Problem: Could you output all of the records below exactly as they appear?

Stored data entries
*** Begin section ***

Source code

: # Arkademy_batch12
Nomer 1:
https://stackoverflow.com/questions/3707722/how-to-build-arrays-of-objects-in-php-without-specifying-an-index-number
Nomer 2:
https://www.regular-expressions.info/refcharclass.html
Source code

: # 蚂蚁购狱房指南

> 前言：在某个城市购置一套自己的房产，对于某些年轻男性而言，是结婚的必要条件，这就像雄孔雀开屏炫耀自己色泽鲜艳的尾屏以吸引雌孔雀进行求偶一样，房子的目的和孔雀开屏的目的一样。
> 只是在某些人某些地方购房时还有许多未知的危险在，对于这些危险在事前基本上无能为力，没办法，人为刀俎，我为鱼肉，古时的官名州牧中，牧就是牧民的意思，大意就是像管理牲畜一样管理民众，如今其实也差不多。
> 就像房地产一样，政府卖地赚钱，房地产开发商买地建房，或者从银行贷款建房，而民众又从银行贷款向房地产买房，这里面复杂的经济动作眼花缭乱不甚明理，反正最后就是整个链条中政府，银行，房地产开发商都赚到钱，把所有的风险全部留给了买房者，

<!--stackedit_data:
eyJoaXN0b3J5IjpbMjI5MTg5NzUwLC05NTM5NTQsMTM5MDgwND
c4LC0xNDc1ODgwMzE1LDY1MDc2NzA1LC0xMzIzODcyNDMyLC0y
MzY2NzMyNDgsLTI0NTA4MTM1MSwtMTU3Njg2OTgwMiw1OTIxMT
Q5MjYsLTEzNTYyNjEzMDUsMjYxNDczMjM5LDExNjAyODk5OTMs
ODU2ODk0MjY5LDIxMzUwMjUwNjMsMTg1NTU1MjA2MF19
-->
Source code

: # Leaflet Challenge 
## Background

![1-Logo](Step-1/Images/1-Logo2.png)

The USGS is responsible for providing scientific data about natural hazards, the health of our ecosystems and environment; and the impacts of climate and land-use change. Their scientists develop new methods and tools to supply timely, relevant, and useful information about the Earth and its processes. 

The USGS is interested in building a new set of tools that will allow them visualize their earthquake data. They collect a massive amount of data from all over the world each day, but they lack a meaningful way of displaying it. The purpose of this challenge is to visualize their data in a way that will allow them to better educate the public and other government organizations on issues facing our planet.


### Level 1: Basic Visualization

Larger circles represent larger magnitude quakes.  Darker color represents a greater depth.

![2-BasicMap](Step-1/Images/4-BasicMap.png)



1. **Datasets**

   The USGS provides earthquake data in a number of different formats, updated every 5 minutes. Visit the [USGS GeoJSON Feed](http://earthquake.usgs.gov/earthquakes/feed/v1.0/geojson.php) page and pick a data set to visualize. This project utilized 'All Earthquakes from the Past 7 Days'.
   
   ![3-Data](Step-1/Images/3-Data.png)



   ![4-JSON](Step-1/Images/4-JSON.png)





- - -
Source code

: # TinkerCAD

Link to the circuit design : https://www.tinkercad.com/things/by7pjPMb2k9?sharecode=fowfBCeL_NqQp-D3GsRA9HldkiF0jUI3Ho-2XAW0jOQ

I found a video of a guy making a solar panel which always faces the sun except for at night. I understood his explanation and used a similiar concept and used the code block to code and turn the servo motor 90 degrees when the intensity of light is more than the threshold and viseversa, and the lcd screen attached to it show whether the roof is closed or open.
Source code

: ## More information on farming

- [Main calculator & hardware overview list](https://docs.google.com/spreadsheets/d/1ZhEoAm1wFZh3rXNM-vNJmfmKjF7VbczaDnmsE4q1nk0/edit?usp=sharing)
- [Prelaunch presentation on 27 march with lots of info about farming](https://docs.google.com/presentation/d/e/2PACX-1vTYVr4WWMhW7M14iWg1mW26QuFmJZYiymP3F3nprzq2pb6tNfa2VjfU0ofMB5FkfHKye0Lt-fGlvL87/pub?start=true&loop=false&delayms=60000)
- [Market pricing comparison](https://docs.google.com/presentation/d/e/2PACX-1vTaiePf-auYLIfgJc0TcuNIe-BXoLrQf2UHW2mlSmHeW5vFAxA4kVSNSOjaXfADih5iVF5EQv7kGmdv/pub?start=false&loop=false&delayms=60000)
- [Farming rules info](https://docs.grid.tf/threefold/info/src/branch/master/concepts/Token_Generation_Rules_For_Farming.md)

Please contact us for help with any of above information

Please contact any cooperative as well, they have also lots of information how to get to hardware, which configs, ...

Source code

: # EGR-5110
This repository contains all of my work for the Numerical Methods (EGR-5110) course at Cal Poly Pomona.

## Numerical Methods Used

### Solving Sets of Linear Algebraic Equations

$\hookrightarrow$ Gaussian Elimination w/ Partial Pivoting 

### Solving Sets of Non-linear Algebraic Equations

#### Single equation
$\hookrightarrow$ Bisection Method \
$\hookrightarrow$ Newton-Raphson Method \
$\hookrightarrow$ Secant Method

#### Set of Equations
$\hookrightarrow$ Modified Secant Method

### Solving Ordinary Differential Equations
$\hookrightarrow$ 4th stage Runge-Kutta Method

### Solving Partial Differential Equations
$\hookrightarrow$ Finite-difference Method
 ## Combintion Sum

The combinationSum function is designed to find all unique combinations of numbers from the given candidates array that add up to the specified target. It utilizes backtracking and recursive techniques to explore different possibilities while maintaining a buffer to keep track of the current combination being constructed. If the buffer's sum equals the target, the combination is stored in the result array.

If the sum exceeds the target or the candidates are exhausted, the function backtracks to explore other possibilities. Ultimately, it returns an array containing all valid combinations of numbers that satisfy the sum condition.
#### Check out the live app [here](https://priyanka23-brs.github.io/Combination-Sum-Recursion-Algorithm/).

*** End section ***

Output of the exercise:
Source code

: # Arkademy_batch12
Nomer 1:
https://stackoverflow.com/questions/3707722/how-to-build-arrays-of-objects-in-php-without-specifying-an-index-number
Nomer 2:
https://www.regular-expressions.info/refcharclass.html
Source code

: # 蚂蚁购狱房指南

> 前言：在某个城市购置一套自己的房产，对于某些年轻男性而言，是结婚的必要条件，这就像雄孔雀开屏炫耀自己色泽鲜艳的尾屏以吸引雌孔雀进行求偶一样，房子的目的和孔雀开屏的目的一样。
> 只是在某些人某些地方购房时还有许多未知的危险在，对于这些危险在事前基本上无能为力，没办法，人为刀俎，我为鱼肉，古时的官名州牧中，牧就是牧民的意思，大意就是像管理牲畜一样管理民众，如今其实也差不多。
> 就像房地产一样，政府卖地赚钱，房地产开发商买地建房，或者从银行贷款建房，而民众又从银行贷款向房地产买房，这里面复杂的经济动作眼花缭乱不甚明理，反正最后就是整个链条中政府，银行，房地产开发商都赚到钱，把所有的风险全部留给了买房者，

<!--stackedit_data:
eyJoaXN0b3J5IjpbMjI5MTg5NzUwLC05NTM5NTQsMTM5MDgwND
c4LC0xNDc1ODgwMzE1LDY1MDc2NzA1LC0xMzIzODcyNDMyLC0y
MzY2NzMyNDgsLTI0NTA4MTM1MSwtMTU3Njg2OTgwMiw1OTIxMT
Q5MjYsLTEzNTYyNjEzMDUsMjYxNDczMjM5LDExNjAyODk5OTMs
ODU2ODk0MjY5LDIxMzUwMjUwNjMsMTg1NTU1MjA2MF19
-->
Source code

: # Leaflet Challenge 
## Background

![1-Logo](Step-1/Images/1-Logo2.png)

The USGS is responsible for providing scientific data about natural hazards, the health of our ecosystems and environment; and the impacts of climate and land-use change. Their scientists develop new methods and tools to supply timely, relevant, and useful information about the Earth and its processes. 

The USGS is interested in building a new set of tools that will allow them visualize their earthquake data. They collect a massive amount of data from all over the world each day, but they lack a meaningful way of displaying it. The purpose of this challenge is to visualize their data in a way that will allow them to better educate the public and other government organizations on issues facing our planet.


### Level 1: Basic Visualization

Larger circles represent larger magnitude quakes.  Darker color represents a greater depth.

![2-BasicMap](Step-1/Images/4-BasicMap.png)



1. **Datasets**

   The USGS provides earthquake data in a number of different formats, updated every 5 minutes. Visit the [USGS GeoJSON Feed](http://earthquake.usgs.gov/earthquakes/feed/v1.0/geojson.php) page and pick a data set to visualize. This project utilized 'All Earthquakes from the Past 7 Days'.
   
   ![3-Data](Step-1/Images/3-Data.png)



   ![4-JSON](Step-1/Images/4-JSON.png)





- - -
Source code

: # TinkerCAD

Link to the circuit design : https://www.tinkercad.com/things/by7pjPMb2k9?sharecode=fowfBCeL_NqQp-D3GsRA9HldkiF0jUI3Ho-2XAW0jOQ

I found a video of a guy making a solar panel which always faces the sun except for at night. I understood his explanation and used a similiar concept and used the code block to code and turn the servo motor 90 degrees when the intensity of light is more than the threshold and viseversa, and the lcd screen attached to it show whether the roof is closed or open.
Source code

: ## More information on farming

- [Main calculator & hardware overview list](https://docs.google.com/spreadsheets/d/1ZhEoAm1wFZh3rXNM-vNJmfmKjF7VbczaDnmsE4q1nk0/edit?usp=sharing)
- [Prelaunch presentation on 27 march with lots of info about farming](https://docs.google.com/presentation/d/e/2PACX-1vTYVr4WWMhW7M14iWg1mW26QuFmJZYiymP3F3nprzq2pb6tNfa2VjfU0ofMB5FkfHKye0Lt-fGlvL87/pub?start=true&loop=false&delayms=60000)
- [Market pricing comparison](https://docs.google.com/presentation/d/e/2PACX-1vTaiePf-auYLIfgJc0TcuNIe-BXoLrQf2UHW2mlSmHeW5vFAxA4kVSNSOjaXfADih5iVF5EQv7kGmdv/pub?start=false&loop=false&delayms=60000)
- [Farming rules info](https://docs.grid.tf/threefold/info/src/branch/master/concepts/Token_Generation_Rules_For_Farming.md)

Please contact us for help with any of above information

Please contact any cooperative as well, they have also lots of information how to get to hardware, which configs, ...

Source code

: # EGR-5110
This repository contains all of my work for the Numerical Methods (EGR-5110) course at Cal Poly Pomona.

## Numerical Methods Used

### Solving Sets of Linear Algebraic Equations

$\hookrightarrow$ Gaussian Elimination w/ Partial Pivoting 

### Solving Sets of Non-linear Algebraic Equations

#### Single equation
$\hookrightarrow$ Bisection Method \
$\hookrightarrow$ Newton-Raphson Method \
$\hookrightarrow$ Secant Method

#### Set of Equations
$\hookrightarrow$ Modified Secant Method

### Solving Ordinary Differential Equations
$\hookrightarrow$ 4th stage Runge-Kutta Method

### Solving Partial Differential Equations
$\hookrightarrow$ Finite-difference Method
 ## Combintion Sum

The combinationSum function is designed to find all unique combinations of numbers from the given candidates array that add up to the specified target. It utilizes backtracking and recursive techniques to explore different possibilities while maintaining a buffer to keep track of the current combination being constructed. If the buffer's sum equals the target, the combination is stored in the result array.

If the sum exceeds the target or the candidates are exhausted, the function backtracks to explore other possibilities. Ultimately, it returns an array containing all valid combinations of numbers that satisfy the sum condition.
#### Check out the live app [here](https://priyanka23-brs.github.io/Combination-Sum-Recursion-Algorithm/).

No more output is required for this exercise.